__RECORDS TO PROCESS__:
------------------------------------------------------------

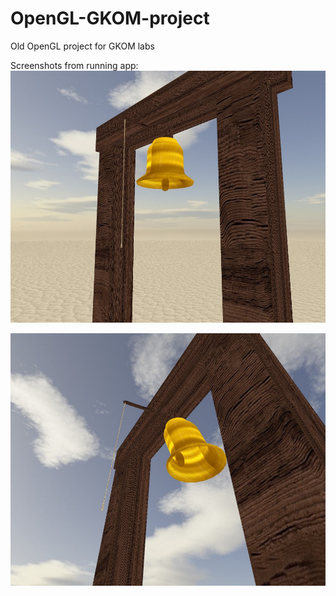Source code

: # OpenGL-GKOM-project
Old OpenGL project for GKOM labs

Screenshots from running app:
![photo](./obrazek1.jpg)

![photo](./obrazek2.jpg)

------------------------------------------------------------

__TASK OBJECTIVE__: Repeat the line containing "Screenshots from running" and all subsequent lines through the final line of the data, exactly and with no others.

__PROBLEM SOLUTION__:
Screenshots from running app:
![photo](./obrazek1.jpg)

![photo](./obrazek2.jpg)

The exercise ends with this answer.